The 9th Circuit Court of Appeals said in an administrative order that a Sept. 9 ruling from U.S. District Court Judge Jon Tigar that Tigar’s ruling was too broad, striking down the injunction.
It was the latest clash between Tigar and the court.
Tigar initially ruled in July that a Trump administration policy denying asylum to applicants if they declined to apply for asylum in a country they passed through before reaching the United States was likely against the law, issuing a nationwide injunction to halt the policy across the nation. Since the policy dealt with migrants reaching the southern border, the injunction halted it in California, New Mexico, Arizona, and Texas.
“The district court clearly erred by failing to consider whether nationwide relief is necessary to remedy Plaintiffs’ alleged harms,” the ruling stated. “And, based on the limited record before us, we do not believe a nationwide injunction is justified.”
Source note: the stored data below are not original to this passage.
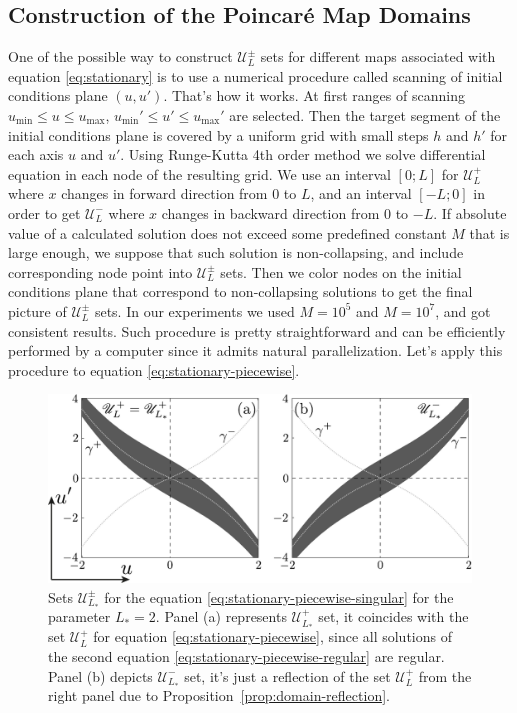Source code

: \subsection{Construction of the Poincar\'e Map Domains}

One of the possible way to construct $\mathscr{U}_L^{\pm}$ sets for different maps associated with equation \eqref{eq:stationary} is to use a numerical procedure called scanning of initial conditions plane $(u, u')$.
That's how it works.
At first ranges of scanning $u_{\min} \le u \le u_{\max}$, $u_{\min}' \le u' \le u_{\max}'$ are selected.
Then the target segment of the initial conditions plane is covered by a uniform grid with small steps $h$ and $h'$ for each axis $u$ and $u'$.
Using Runge-Kutta 4th order method we solve differential equation in each node of the resulting grid.
We use an interval $[0; L]$ for $\mathscr{U}_L^+$ where $x$ changes in forward direction from $0$ to $L$, and an interval $[-L; 0]$ in order to get $\mathscr{U}_L^-$ where $x$ changes in backward direction from $0$ to $-L$.
If absolute value of a calculated solution does not exceed some predefined constant $M$ that is large enough, we suppose that such solution is non-collapsing, and include corresponding node point into $\mathscr{U}_L^{\pm}$ sets.
Then we color nodes on the initial conditions plane that correspond to non-collapsing solutions to get the final picture of $\mathscr{U}_L^{\pm}$ sets.
In our experiments we used $M = 10^5$ and $M = 10^7$, and got consistent results.
Such procedure is pretty straightforward and can be efficiently performed by a computer since it admits natural parallelization.
Let's apply this procedure to equation \eqref{eq:stationary-piecewise}.

\begin{figure}[h]
\centering
	\includegraphics[scale = 1]{pic/Poincare map domain for piecewise singular equation}
	\caption{
		Sets $\mathscr{U}_{L_*}^{\pm}$ for the equation \eqref{eq:stationary-piecewise-singular} for the parameter $L_* = 2$.
		Panel (a) represents $\mathscr{U}_{L_*}^+$ set, it coincides with the set $\mathscr{U}_L^+$ for equation \eqref{eq:stationary-piecewise}, since all solutions of the second equation \eqref{eq:stationary-piecewise-regular} are regular.
		Panel (b) depicts $\mathscr{U}_{L_*}^-$ set, it's just a reflection of the set $\mathscr{U}_L^+$ from the right panel due to Proposition~\ref{prop:domain-reflection}.
	}
\label{fig:poincare-map-domain-piecewise}
\end{figure}

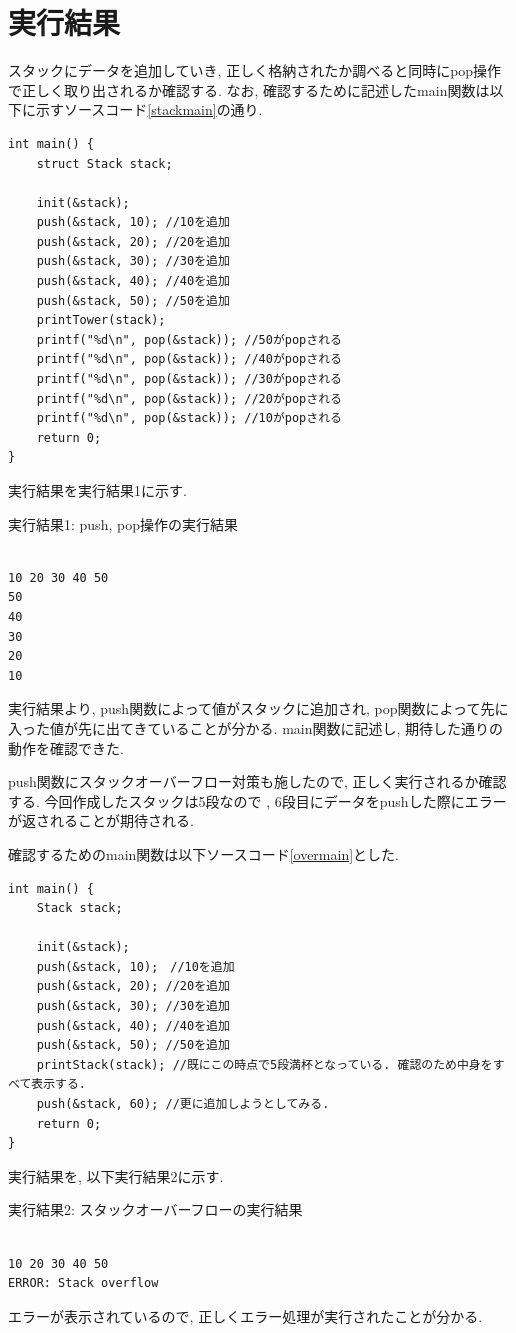\documentclass[a4j]{jsarticle}
\begin{document}
    
    
\section{実行結果}
    スタックにデータを追加していき, 正しく格納されたか調べると同時にpop操作で正しく取り出されるか確認する. 
    なお, 確認するために記述したmain関数は以下に示すソースコード\ref{stackmain}の通り. 
    \begin{lstlisting}[label = stackmain, caption = スタックの動作確認のためのmain関数]
int main() {
	struct Stack stack;

	init(&stack);
	push(&stack, 10); //10を追加
	push(&stack, 20); //20を追加
	push(&stack, 30); //30を追加
	push(&stack, 40); //40を追加
	push(&stack, 50); //50を追加
	printTower(stack);
	printf("%d\n", pop(&stack)); //50がpopされる
	printf("%d\n", pop(&stack)); //40がpopされる
	printf("%d\n", pop(&stack)); //30がpopされる
	printf("%d\n", pop(&stack)); //20がpopされる
	printf("%d\n", pop(&stack)); //10がpopされる
	return 0;
}
    \end{lstlisting}

    実行結果を実行結果1に示す. 
    \begin{breakitembox}[l]{実行結果1: push, pop操作の実行結果}
    \begin{verbatim}

10 20 30 40 50
50
40
30
20
10
    \end{verbatim}
    \end{breakitembox}
実行結果より, push関数によって値がスタックに追加され, pop関数によって先に入った値が先に出てきていることが分かる. 
main関数に記述し, 期待した通りの動作を確認できた. 

push関数にスタックオーバーフロー対策も施したので, 正しく実行されるか確認する. 今回作成したスタックは5段なので
, 6段目にデータをpushした際にエラーが返されることが期待される. 

確認するためのmain関数は以下ソースコード\ref{overmain}とした. 
\begin{lstlisting}[label = overmain, caption = スタックオーバーフローの動作確認のためのmain関数]
int main() {
	Stack stack;

	init(&stack);
	push(&stack, 10);　//10を追加
	push(&stack, 20); //20を追加
	push(&stack, 30); //30を追加
	push(&stack, 40); //40を追加
	push(&stack, 50); //50を追加
	printStack(stack); //既にこの時点で5段満杯となっている. 確認のため中身をすべて表示する. 
	push(&stack, 60); //更に追加しようとしてみる. 
	return 0;
}
\end{lstlisting}
実行結果を, 以下実行結果2に示す. 
\begin{breakitembox}[l]{実行結果2: スタックオーバーフローの実行結果}
\begin{verbatim}

10 20 30 40 50
ERROR: Stack overflow
\end{verbatim}
\end{breakitembox}
エラーが表示されているので, 正しくエラー処理が実行されたことが分かる. 
\end{document}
The ruling removed the injunction from New Mexico and Texas, which are not within the 9th Circuit.
It said that Tigar could restore the injunction if he “further develop the record in support of a preliminary injunction” stretching outside the 9th Circuit.
He wrote that, in his opinion, the appeals court ruling “did not provide instructions” for how he would go about developing the record but “the most plausible reading” of the ruling “is that it grants” him jurisdiction “to consider the augmented record in its totality and, based on that record, affirm or disaffirm the nationwide scope of its prior order.”
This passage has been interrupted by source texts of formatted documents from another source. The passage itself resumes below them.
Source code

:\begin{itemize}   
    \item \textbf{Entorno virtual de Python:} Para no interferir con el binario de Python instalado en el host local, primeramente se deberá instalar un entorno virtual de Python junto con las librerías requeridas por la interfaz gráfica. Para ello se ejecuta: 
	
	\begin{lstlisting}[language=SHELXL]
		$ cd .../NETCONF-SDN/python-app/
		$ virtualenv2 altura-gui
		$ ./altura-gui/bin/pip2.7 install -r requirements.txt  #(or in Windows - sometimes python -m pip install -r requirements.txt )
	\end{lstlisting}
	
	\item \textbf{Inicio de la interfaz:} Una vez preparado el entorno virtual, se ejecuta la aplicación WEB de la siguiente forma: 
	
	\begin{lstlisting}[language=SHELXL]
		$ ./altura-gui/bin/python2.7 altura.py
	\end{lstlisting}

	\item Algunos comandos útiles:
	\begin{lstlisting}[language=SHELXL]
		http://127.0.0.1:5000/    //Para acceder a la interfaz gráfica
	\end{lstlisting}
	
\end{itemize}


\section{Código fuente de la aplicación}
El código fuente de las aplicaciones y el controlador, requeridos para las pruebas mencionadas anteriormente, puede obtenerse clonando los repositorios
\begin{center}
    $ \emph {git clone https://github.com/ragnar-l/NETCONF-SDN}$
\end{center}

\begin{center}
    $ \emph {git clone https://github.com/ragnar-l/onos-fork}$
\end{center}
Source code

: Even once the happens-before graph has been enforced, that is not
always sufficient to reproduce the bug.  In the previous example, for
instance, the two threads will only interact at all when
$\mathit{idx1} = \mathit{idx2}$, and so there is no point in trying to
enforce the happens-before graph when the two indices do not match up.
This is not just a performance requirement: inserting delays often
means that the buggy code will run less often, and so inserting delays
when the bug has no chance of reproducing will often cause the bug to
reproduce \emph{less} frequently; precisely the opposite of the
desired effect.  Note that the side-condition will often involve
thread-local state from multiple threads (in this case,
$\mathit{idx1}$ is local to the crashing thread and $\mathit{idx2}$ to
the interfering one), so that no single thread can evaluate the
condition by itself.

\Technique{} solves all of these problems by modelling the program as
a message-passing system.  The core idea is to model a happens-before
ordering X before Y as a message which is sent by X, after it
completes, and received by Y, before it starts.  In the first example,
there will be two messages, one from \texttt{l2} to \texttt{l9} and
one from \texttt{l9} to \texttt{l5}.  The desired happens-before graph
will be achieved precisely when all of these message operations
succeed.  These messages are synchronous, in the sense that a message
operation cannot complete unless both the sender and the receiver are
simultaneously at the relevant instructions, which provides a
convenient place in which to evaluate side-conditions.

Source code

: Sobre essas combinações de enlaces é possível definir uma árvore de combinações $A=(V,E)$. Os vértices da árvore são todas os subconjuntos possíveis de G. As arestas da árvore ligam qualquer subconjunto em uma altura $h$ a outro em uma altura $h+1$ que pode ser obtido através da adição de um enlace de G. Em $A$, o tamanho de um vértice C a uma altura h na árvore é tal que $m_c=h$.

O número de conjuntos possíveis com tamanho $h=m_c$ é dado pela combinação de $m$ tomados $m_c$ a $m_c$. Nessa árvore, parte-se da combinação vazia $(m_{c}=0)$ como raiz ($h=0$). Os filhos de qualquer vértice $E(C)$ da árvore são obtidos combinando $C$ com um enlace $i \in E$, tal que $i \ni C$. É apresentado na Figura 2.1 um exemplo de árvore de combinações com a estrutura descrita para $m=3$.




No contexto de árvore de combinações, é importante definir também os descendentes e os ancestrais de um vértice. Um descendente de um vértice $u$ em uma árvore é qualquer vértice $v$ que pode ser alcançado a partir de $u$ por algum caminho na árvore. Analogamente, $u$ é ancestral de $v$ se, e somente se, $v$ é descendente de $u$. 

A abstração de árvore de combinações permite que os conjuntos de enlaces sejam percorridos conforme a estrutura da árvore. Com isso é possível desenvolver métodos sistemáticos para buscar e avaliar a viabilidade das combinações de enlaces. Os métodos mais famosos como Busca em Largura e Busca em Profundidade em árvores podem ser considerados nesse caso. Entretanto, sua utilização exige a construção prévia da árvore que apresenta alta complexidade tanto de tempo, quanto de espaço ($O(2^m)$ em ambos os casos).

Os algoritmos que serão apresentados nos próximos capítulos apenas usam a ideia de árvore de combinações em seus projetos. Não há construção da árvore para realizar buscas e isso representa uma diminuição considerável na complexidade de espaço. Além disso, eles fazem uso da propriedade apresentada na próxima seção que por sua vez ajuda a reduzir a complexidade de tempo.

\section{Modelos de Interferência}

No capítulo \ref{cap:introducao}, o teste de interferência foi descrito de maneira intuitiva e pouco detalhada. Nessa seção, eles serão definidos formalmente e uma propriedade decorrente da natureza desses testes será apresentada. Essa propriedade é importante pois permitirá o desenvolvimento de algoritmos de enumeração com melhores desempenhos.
He said that without a nationwide injunction, the plaintiffs wouldn’t get complete relief.
One example he used was the Innovation Law Lab, a nonprofit focused on helping immigrants and refugees. If the injunction was not reimposed, the organization would “have to redesign its workshops and templates and ‘devote significant time to re-training … volunteers’” if its clients moved into and out of the 9th Circuit as their asylum cases work their way through the courts.
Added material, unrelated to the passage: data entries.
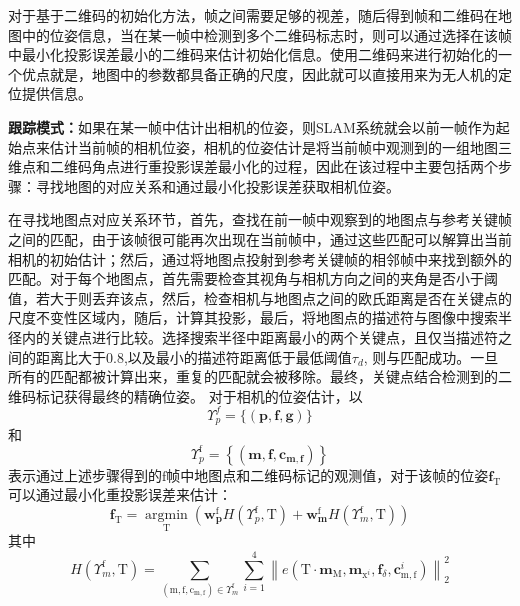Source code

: 对于基于二维码的初始化方法，帧之间需要足够的视差，随后得到帧和二维码在地图中的位姿信息，当在某一帧中检测到多个二维码标志时，则可以通过选择在该帧中最小化投影误差最小的二维码来估计初始化信息。使用二维码来进行初始化的一个优点就是，地图中的参数都具备正确的尺度，因此就可以直接用来为无人机的定位提供信息。

\textbf{跟踪模式：}如果在某一帧中估计出相机的位姿，则SLAM系统就会以前一帧作为起始点来估计当前帧的相机位姿，相机的位姿估计是将当前帧中观测到的一组地图三维点和二维码角点进行重投影误差最小化的过程，因此在该过程中主要包括两个步骤：寻找地图的对应关系和通过最小化投影误差获取相机位姿。

在寻找地图点对应关系环节，首先，查找在前一帧中观察到的地图点与参考关键帧之间的匹配，由于该帧很可能再次出现在当前帧中，通过这些匹配可以解算出当前相机的初始估计；然后，通过将地图点投射到参考关键帧的相邻帧中来找到额外的匹配。对于每个地图点，首先需要检查其视角与相机方向之间的夹角是否小于阈值，若大于则丢弃该点，然后，检查相机与地图点之间的欧氏距离是否在关键点的尺度不变性区域内，随后，计算其投影，最后，将地图点的描述符与图像中搜索半径内的关键点进行比较。选择搜索半径中距离最小的两个关键点，且仅当描述符之间的距离比大于0.8,以及最小的描述符距离低于最低阈值$\tau_d$, 则与匹配成功。一旦所有的匹配都被计算出来，重复的匹配就会被移除。最终，关键点结合检测到的二维码标记获得最终的精确位姿。
对于相机的位姿估计，以
\begin{equation}
\Upsilon_{p}^{f}=\{(\mathbf{p}, \mathbf{f}, \mathbf{g})\}
\end{equation}
和
\begin{equation}
\Upsilon_{p}^{\mathrm{f}}=\left\{\left(\mathbf{m}, \mathbf{f}, \mathbf{c}_{\mathbf{m}, \mathbf{f}}\right)\right\}
\end{equation}
表示通过上述步骤得到的$\mathrm{f}$帧中地图点和二维码标记的观测值，对于该帧的位姿$\mathbf{f}_{\mathrm{T}}$可以通过最小化重投影误差来估计：
\begin{equation}
\mathbf{f}_{\mathrm{T}}=\underset{\mathrm{T}}{\operatorname{argmin}}\left(\mathbf{w}_{\mathbf{p}}^{\mathrm{f}} H\left(\Upsilon_{p}^{\mathrm{f}}, \mathrm{T}\right)+\mathbf{w}_{\mathbf{m}}^{\mathrm{f}} H\left(\Upsilon_{m}^{\mathrm{f}}, \mathrm{T}\right)\right)
\label{equ:weight}
\end{equation}
其中
\begin{equation}
H\left(\Upsilon_{m}^{\mathrm{f}}, \mathrm{T}\right)=\sum_{\left(\mathrm{m}, \mathrm{f}, \mathrm{c}_{\mathrm{m}, \mathrm{f}}\right) \in \Upsilon_{m}^{\mathrm{f}}} \sum_{i=1}^{4}\left\|e\left(\mathrm{T} \cdot \mathbf{m}_{\mathrm{M}}, \mathbf{m}_{\mathrm{x}^{i}}, \mathbf{f}_{\delta}, \mathbf{c}_{\mathrm{m}, \mathrm{f}}^{i}\right)\right\|_{2}^{2}
\end{equation}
The group would also struggle to deal with the asylum policy in New Mexico and Texas because their clients would have to apply for withholding of removal or relief, not asylum, which “have a higher standard of proof than asylum,” making the cases more time-consuming.
In the order, the appeals court rolled back the nationwide injunction once again, meaning it will not apply for now to New Mexico and Texas.
Defendants in the case, which includes Attorney General William Barr, had filed an emergency motion to the appeals court for an administrative stay.
The 9th Circuit has shifted from being a liberal bastion to a more balanced court under President Donald Trump, who has successfully appointed seven judges to the circuit, making the composition of judges 16 appointed by Democrats and 12 appointed by Republicans.
The number of nationwide injunctions has skyrocketed in recent years as judges seek to block policies put into place by the administration of Trump.
Speaking to reporters on Tuesday, Trump reacted to Tigar’s reimposition of the injunction, calling it “very unfair.”
“I don’t think it should be allowed,” he said.
White House Press Secretary Stephanie Grisham said in a statement that one judge making a decision for the entire country shouldn’t happen, noting that the administration’s request for the Supreme Court to block the injunction was still pending. Supreme Court Justice Clarence Thomas said last year that the court would have to address the legality of such injunctions if they continued to be such a popular tool among federal judges.